• _Directions_
Copy the records below word for word, from the first line through the line that contains "Discord Cleverbot is", and leave out any pictures.
[[ Provided entries, beginning ]]
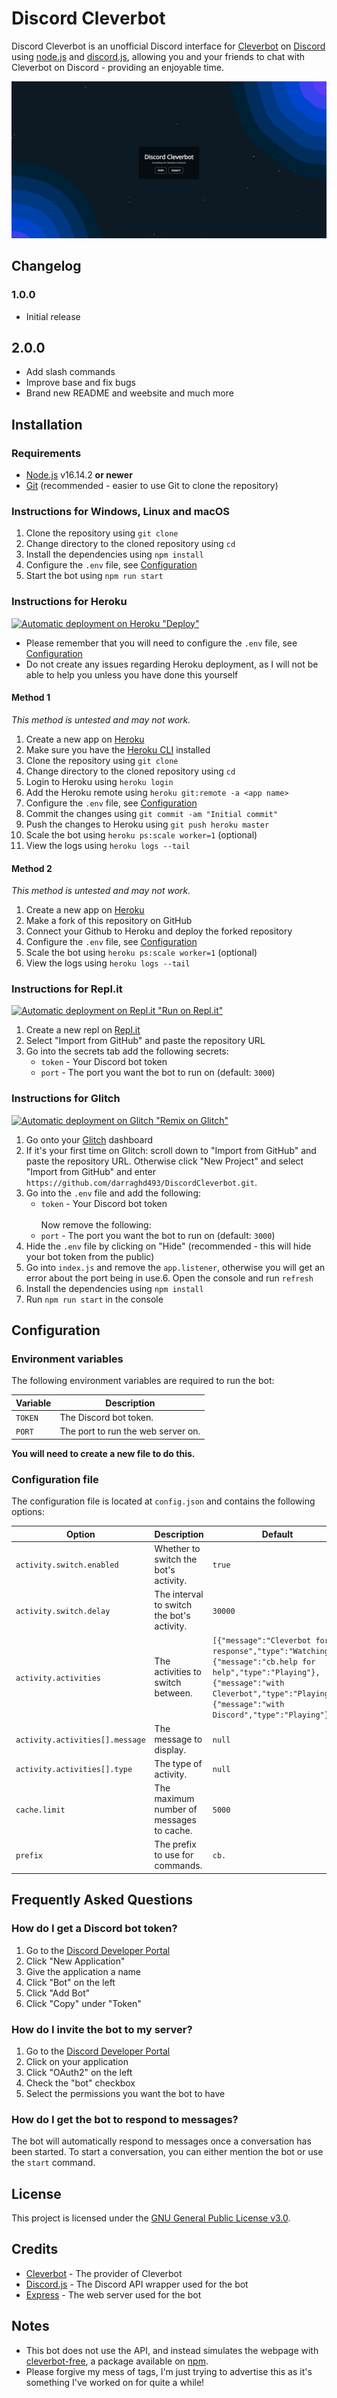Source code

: # Discord Cleverbot
Discord Cleverbot is an unofficial Discord interface for [Cleverbot](https://cleverbot.com) on [Discord](https://discord.gg) using [node.js](https://nodejs.org) and [discord.js](https://https://discord.js.org), allowing you and your friends to chat with Cleverbot on Discord - providing an enjoyable time.

![Home page image](https://raw.githubusercontent.com/darraghd493/DiscordCleverbot/main/docs/img/Home.png)

## Changelog
### 1.0.0
- Initial release

## 2.0.0
- Add slash commands
- Improve base and fix bugs
- Brand new README and weebsite
and much more

## Installation
### Requirements
- [Node.js](https://nodejs.org) v16.14.2 **or newer**
- [Git](https://git-scm.com) (recommended - easier to use Git to clone the repository)

### Instructions for Windows, Linux and macOS
1. Clone the repository using `git clone`
2. Change directory to the cloned repository using `cd`
3. Install the dependencies using `npm install`
4. Configure the `.env` file, see [Configuration](#configuration)
5. Start the bot using `npm run start`

### Instructions for Heroku
[![Automatic deployment on Heroku "Deploy"](https://www.herokucdn.com/deploy/button.svg)](https://heroku.com/deploy?template=https://github.com/darraghd493/DiscordCleverbot)
* Please remember that you will need to configure the `.env` file, see [Configuration](#configuration)
* Do not create any issues regarding Heroku deployment, as I will not be able to help you unless you have done this yourself

#### Method 1
*This method is untested and may not work.*
1. Create a new app on [Heroku](https://heroku.com)
2. Make sure you have the [Heroku CLI](https://devcenter.heroku.com/articles/heroku-cli) installed
3. Clone the repository using `git clone`
4. Change directory to the cloned repository using `cd`
5. Login to Heroku using `heroku login`
6. Add the Heroku remote using `heroku git:remote -a <app name>`
7. Configure the `.env` file, see [Configuration](#configuration)
8. Commit the changes using `git commit -am "Initial commit"`
9. Push the changes to Heroku using `git push heroku master`
10. Scale the bot using `heroku ps:scale worker=1` (optional)
11. View the logs using `heroku logs --tail`

#### Method 2
*This method is untested and may not work.*
1. Create a new app on [Heroku](https://heroku.com)
2. Make a fork of this repository on GitHub
3. Connect your Github to Heroku and deploy the forked repository
4. Configure the `.env` file, see [Configuration](#configuration)
5. Scale the bot using `heroku ps:scale worker=1` (optional)
6. View the logs using `heroku logs --tail`

### Instructions for Repl.it
[![Automatic deployment on Repl.it "Run on Repl.it"](https://repl.it/badge/github/doge2018/DiscordCleverbot)](https://repl.it/github/doge2018/DiscordCleverbot)
1. Create a new repl on [Repl.it](https://repl.it)
2. Select "Import from GitHub" and paste the repository URL
3. Go into the secrets tab add the following secrets:
    - `token` - Your Discord bot token
    - `port` - The port you want the bot to run on (default: `3000`)

### Instructions for Glitch
[![Automatic deployment on Glitch "Remix on Glitch"](https://cdn.glitch.com/2703baf2-b643-4da7-ab91-7ee2a2d00b5b%2Fremix-button.svg)](https://glitch.com/edit/#!/import/github/darraghd493/DiscordCleverbot)
1. Go onto your [Glitch](https://glitch.com) dashboard
2. If it's your first time on Glitch: scroll down to "Import from GitHub" and paste the repository URL. Otherwise click "New Project" and select "Import from GitHub" and enter `https://github.com/darraghd493/DiscordCleverbot.git`. 
3. Go into the `.env` file and add the following:
    - `token` - Your Discord bot token
    <br><br>Now remove the following:
    - `port` - The port you want the bot to run on (default: `3000`)
4. Hide the `.env` file by clicking on "Hide" (recommended - this will hide your bot token from the public)
5. Go into `index.js` and remove the `app.listener`, otherwise you will get an error about the port being in use.6. Open the console and run `refresh`
7. Install the dependencies using `npm install`
8. Run `npm run start` in the console

## Configuration
### Environment variables
The following environment variables are required to run the bot:

| Variable | Description |
| -------- | ----------- |
| `TOKEN` | The Discord bot token. |
| `PORT` | The port to run the web server on. |

**You will need to create a new file to do this.**

### Configuration file
The configuration file is located at `config.json` and contains the following options:

| Option | Description | Default |
| ------ | ----------- | ------- |
| `activity.switch.enabled` | Whether to switch the bot's activity. | `true` |
| `activity.switch.delay` | The interval to switch the bot's activity. | `30000` |
| `activity.activities` | The activities to switch between. | `[{"message":"Cleverbot for a response","type":"Watching"},{"message":"cb.help for help","type":"Playing"},{"message":"with Cleverbot","type":"Playing"},{"message":"with Discord","type":"Playing"}]` |
| `activity.activities[].message` | The message to display. | `null` |
| `activity.activities[].type` | The type of activity. | `null` |
| `cache.limit` | The maximum number of messages to cache. | `5000` |
| `prefix` | The prefix to use for commands. | `cb.` |

## Frequently Asked Questions
### How do I get a Discord bot token?
1. Go to the [Discord Developer Portal](https://discord.com/developers/applications)
2. Click "New Application"
3. Give the application a name
4. Click "Bot" on the left
5. Click "Add Bot"
6. Click "Copy" under "Token"

### How do I invite the bot to my server?
1. Go to the [Discord Developer Portal](https://discord.com/developers/applications)
2. Click on your application
3. Click "OAuth2" on the left
4. Check the "bot" checkbox
5. Select the permissions you want the bot to have

### How do I get the bot to respond to messages?
The bot will automatically respond to messages once a conversation has been started. To start a conversation, you can either mention the bot or use the `start` command.

## License
This project is licensed under the [GNU General Public License v3.0](LICENSE).

## Credits
- [Cleverbot](https://cleverbot.com) - The provider of Cleverbot
- [Discord.js](https://discord.js.org) - The Discord API wrapper used for the bot
- [Express](https://expressjs.com) - The web server used for the bot

## Notes
* This bot does not use the API, and instead simulates the webpage with [cleverbot-free](https://npmjs.com/package/cleverbot-free), a package available on [npm](https://npmjs.com).
* Please forgive my mess of tags, I'm just trying to advertise this as it's something I've worked on for quite a while!

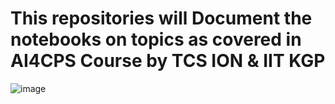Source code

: # This repositories will Document the notebooks on topics as covered in AI4CPS Course by TCS ION & IIT KGP 

![image](https://github.com/user-attachments/assets/223bed41-d812-431e-b04e-b3c7cf67fa78)



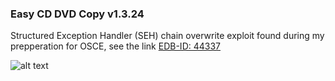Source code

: ### Easy CD DVD Copy v1.3.24
Structured Exception Handler (SEH) chain overwrite exploit found during my prepperation for OSCE, see the link [EDB-ID: 44337](https://www.exploit-db.com/exploits/44337/)

![alt text](https://github.com/ihack4falafel/OSCE/blob/master/Local%20Buffer%20Overflow/EasyCDDVDCopyv1.3.24/PoC.jpg)
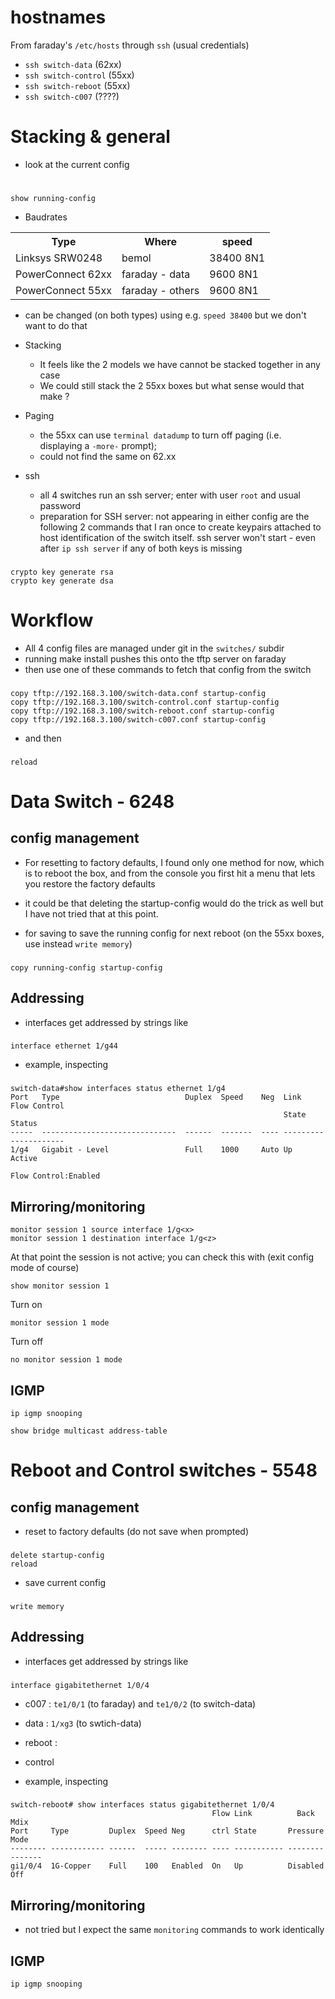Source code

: # hostnames

From faraday's `/etc/hosts` through `ssh` (usual credentials)

* `ssh switch-data`  (62xx)
* `ssh switch-control` (55xx)
* `ssh switch-reboot` (55xx)
* `ssh switch-c007` (????)

# Stacking & general

* look at the current config

#
    show running-config

* Baudrates
<table>
<tr><th>Type</th><th>Where</th><th>speed</th></tr>
<tr><td>Linksys SRW0248</td><td>bemol</td><td>38400 8N1</td></tr>
<tr><td>PowerConnect 62xx</td><td>faraday - data</td><td> 9600 8N1 </td></tr>
<tr><td>PowerConnect 55xx</td><td>faraday - others</td><td> 9600 8N1 </td></tr>
</table>

  * can be changed (on both types) using
 e.g. `speed 38400` but we don't want to do that


* Stacking
  * It feels like the 2 models we have cannot be stacked together in any case
  * We could still stack the 2 55xx boxes but what sense would that make ?
* Paging
  * the 55xx can use `terminal datadump` to turn off paging (i.e. displaying a `-more-` prompt); 
  * could not find the same on 62.xx

* ssh
  * all 4 switches run an ssh server; enter with user `root` and usual password
  * preparation for SSH	 server: not appearing in either config are the following 2 commands that I ran once to create keypairs attached to host identification of the switch itself. ssh server won't start - even after `ip ssh server` if any of both keys is missing


###
    crypto key generate rsa
    crypto key generate dsa
    
# Workflow
* All 4 config files are managed under git in the `switches/` subdir
* running make install pushes this onto the tftp server on faraday
* then use one of these commands to fetch that config from the switch

###
    copy tftp://192.168.3.100/switch-data.conf startup-config
    copy tftp://192.168.3.100/switch-control.conf startup-config
    copy tftp://192.168.3.100/switch-reboot.conf startup-config
    copy tftp://192.168.3.100/switch-c007.conf startup-config
    
* and then 

###
    reload

# Data Switch - 6248

## config management

* For resetting to factory defaults, I found only one method for now, which is to reboot the box, and from the console you first hit a menu that lets you restore the factory defaults

* it could be that deleting the startup-config would do the trick as well but I have not tried that at this point.

* for saving to save the running config for next reboot (on the 55xx boxes, use instead `write memory`)

### 
    copy running-config startup-config
    
## Addressing

* interfaces get addressed by strings like

###
    interface ethernet 1/g44	
    
* example, inspecting

###

    switch-data#show interfaces status ethernet 1/g4
    Port   Type                            Duplex  Speed    Neg  Link  Flow Control
                                                                 State Status
    -----  ------------------------------  ------  -------  ---- --------- ------------
    1/g4   Gigabit - Level                 Full    1000     Auto Up        Active
    
    Flow Control:Enabled


## Mirroring/monitoring   

    monitor session 1 source interface 1/g<x>
    monitor session 1 destination interface 1/g<z>

At that point the session is not active; you can check this with (exit config mode of course)

    show monitor session 1
    
Turn on

    monitor session 1 mode
    
Turn off

    no monitor session 1 mode

## IGMP

    ip igmp snooping
    
    show bridge multicast address-table
    
# Reboot and Control switches - 5548

## config management

* reset to factory defaults (do not save when prompted)

###
    delete startup-config
    reload

* save current config

###
    write memory

## Addressing

* interfaces get addressed by strings like

###
    interface gigabitethernet 1/0/4	
    
* c007 : `te1/0/1` (to faraday) and `te1/0/2` (to switch-data)
* data : `1/xg3` (to swtich-data) 
* reboot : 
* control
    
* example, inspecting

###
    switch-reboot# show interfaces status gigabitethernet 1/0/4
                                                 Flow Link          Back   Mdix
    Port     Type         Duplex  Speed Neg      ctrl State       Pressure Mode
    -------- ------------ ------  ----- -------- ---- ----------- -------- -------
    gi1/0/4  1G-Copper    Full    100   Enabled  On   Up          Disabled Off

## Mirroring/monitoring   

* not tried but I expect the same `monitoring` commands to work identically

## IGMP

    ip igmp snooping
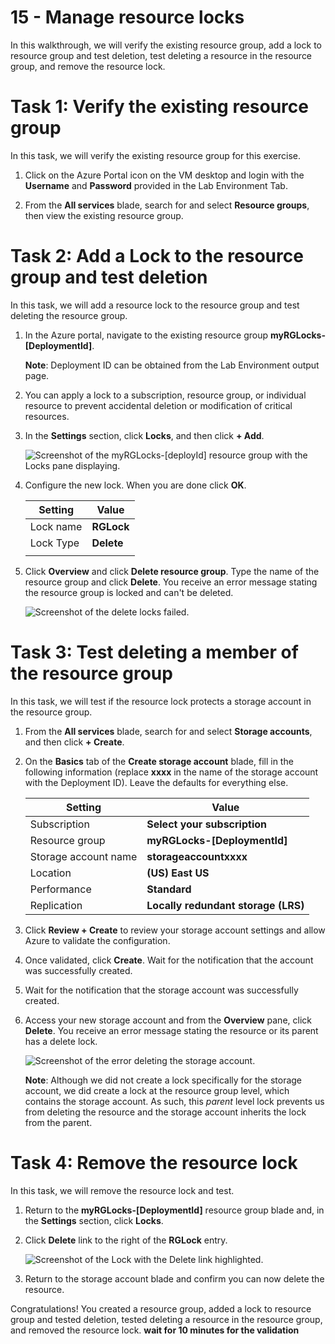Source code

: # 15 - Manage resource locks

In this walkthrough, we will verify the existing resource group, add a lock to resource group and test deletion, test deleting a resource in the resource group, and remove the resource lock. 

# Task 1: Verify the existing resource group

In this task, we will verify the existing resource group for this exercise. 

1. Click on the Azure Portal icon on the VM desktop and login with the **Username** and **Password** provided in the Lab Environment Tab.

2. From the **All services** blade, search for and select **Resource groups**, then view the existing resource group.

# Task 2:  Add a Lock to the resource group and test deletion

In this task, we will add a resource lock to the resource group and test deleting the resource group. 

1. In the Azure portal, navigate to the existing resource group **myRGLocks-[DeploymentId]**.

    **Note**: Deployment ID can be obtained from the Lab Environment output page.

2. You can apply a lock to a subscription, resource group, or individual resource to prevent accidental deletion or modification of critical resources. 

3. In the **Settings** section, click **Locks**, and then click **+ Add**. 

    ![Screenshot of the myRGLocks-[deployId] resource group with the Locks pane displaying.](../images/1601.png)

4. Configure the new lock. When you are done click **OK**. 

    | Setting | Value | 
    | --- | --- |
    | Lock name | **RGLock** |
    | Lock Type | **Delete** |
    | | |

5. Click **Overview** and click **Delete resource group**. Type the name of the resource group and click **Delete**. You receive an error message stating the resource group is locked and can't be deleted.

    ![Screenshot of the delete locks failed.](../images/1602.png)

# Task 3: Test deleting a member of the resource group

In this task, we will test if the resource lock protects a storage account in the resource group. 

1. From the **All services** blade, search for and select **Storage accounts**, and then click **+ Create**. 

2. On the **Basics** tab of the **Create storage account** blade, fill in the following information (replace **xxxx** in the name of the storage account with the Deployment ID). Leave the defaults for everything else.

    | Setting | Value |
    | --- | --- |
    | Subscription | **Select your subscription** |
    | Resource group | **myRGLocks-[DeploymentId]** |
    | Storage account name | **storageaccountxxxx** |
    | Location | **(US) East US**  |
    | Performance | **Standard** |
    | Replication | **Locally redundant storage (LRS)** |


3. Click **Review + Create** to review your storage account settings and allow Azure to validate the configuration. 

4. Once validated, click **Create**. Wait for the notification that the account was successfully created. 

5.  Wait for the notification that the storage account was successfully created. 

6. Access your new storage account and from the **Overview** pane, click **Delete**. You receive an error message stating the resource or its parent has a delete lock. 

    ![Screenshot of the error deleting the storage account.](../images/1603.png)

    **Note**: Although we did not create a lock specifically for the storage account, we did create a lock at the resource group level, which contains the storage account. As such, this *parent* level lock prevents us from deleting the resource and the storage account inherits the lock from the parent.

# Task 4: Remove the resource lock

In this task, we will remove the resource lock and test. 

1. Return to the **myRGLocks-[DeploymentId]** resource group blade and, in the **Settings** section, click **Locks**.
    
2. Click **Delete** link to the right of the **RGLock** entry.

    ![Screenshot of the Lock with the Delete link highlighted.](../images/1604.png)

3. Return to the storage account blade and confirm you can now delete the resource.

Congratulations! You created a resource group, added a lock to resource group and tested deletion, tested deleting a resource in the resource group, and removed the resource lock. 
**wait for 10 minutes for the validation**
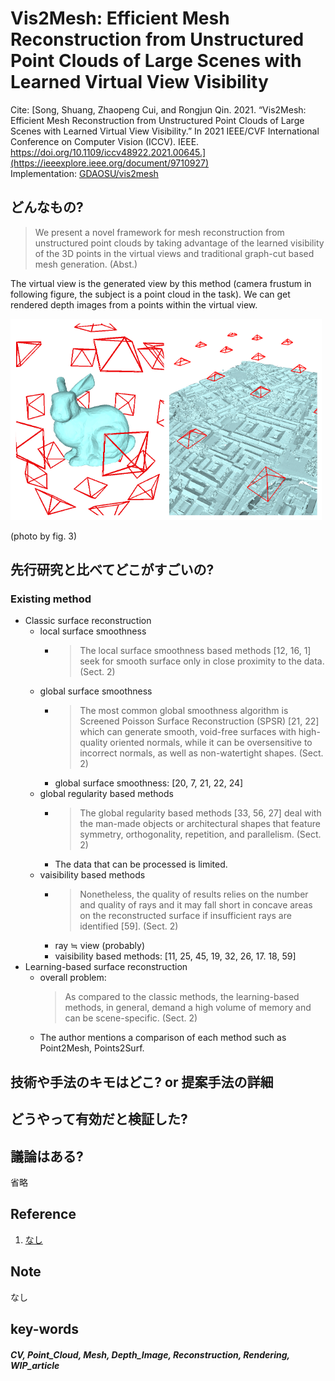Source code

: # Vis2Mesh: Efficient Mesh Reconstruction from Unstructured Point Clouds of Large Scenes with Learned Virtual View Visibility

Cite: [Song, Shuang, Zhaopeng Cui, and Rongjun Qin. 2021. “Vis2Mesh: Efficient Mesh Reconstruction from Unstructured Point Clouds of Large Scenes with Learned Virtual View Visibility.” In 2021 IEEE/CVF International Conference on Computer Vision (ICCV). IEEE. https://doi.org/10.1109/iccv48922.2021.00645.](https://ieeexplore.ieee.org/document/9710927)  
Implementation: [GDAOSU/vis2mesh](https://github.com/GDAOSU/vis2mesh)  

## どんなもの?
> We present a novel framework for mesh reconstruction from unstructured point clouds by taking advantage of the learned visibility of the 3D points in the virtual views and traditional graph-cut based mesh generation. (Abst.)

The virtual view is the generated view by this method (camera frustum in following figure, the subject is a point cloud in the task). We can get rendered depth images from a points within the virtual view.

![virtual_fig](img/VEMRfUPCoLSwLVVV/virtual_fig.png)

(photo by fig. 3)

## 先行研究と比べてどこがすごいの?
### Existing method
- Classic surface reconstruction
  - local surface smoothness 
    - > The local surface smoothness based methods [12, 16, 1] seek for smooth surface only in close proximity to the data. (Sect. 2)
  - global surface smoothness
    - > The most common global smoothness algorithm is Screened Poisson Surface Reconstruction (SPSR) [21, 22] which can generate smooth, void-free surfaces with high-quality oriented normals, while it can be oversensitive to incorrect normals, as well as non-watertight shapes. (Sect. 2)
    - global surface smoothness: [20, 7, 21, 22, 24]
  - global regularity based methods
    - > The global regularity based methods [33, 56, 27] deal with the man-made objects or architectural shapes that feature symmetry, orthogonality, repetition, and parallelism. (Sect. 2)
    - The data that can be processed is limited.
  - vaisibility based methods
    - > Nonetheless, the quality of results relies on the number and quality of rays and it may fall short in concave areas on the reconstructed surface if insufficient rays are identified [59]. (Sect. 2)
    - ray ≒ view (probably)
    - vaisibility based methods: [11, 25, 45, 19, 32, 26, 17. 18, 59]
- Learning-based surface reconstruction
  - overall problem:
    > As compared to the classic methods, the learning-based methods, in general, demand a high volume of memory and can be scene-specific. (Sect. 2)
  - The author mentions a comparison of each method such as Point2Mesh, Points2Surf.

## 技術や手法のキモはどこ? or 提案手法の詳細

## どうやって有効だと検証した?

## 議論はある?
省略

## Reference
1. [なし]()

## Note
なし

## key-words
##### CV, Point_Cloud, Mesh, Depth_Image, Reconstruction, Rendering, WIP_article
[[ Provided entries, end ]]
• _Written response_
Source code

: # Discord Cleverbot
Discord Cleverbot is an unofficial Discord interface for [Cleverbot](https://cleverbot.com) on [Discord](https://discord.gg) using [node.js](https://nodejs.org) and [discord.js](https://https://discord.js.org), allowing you and your friends to chat with Cleverbot on Discord - providing an enjoyable time.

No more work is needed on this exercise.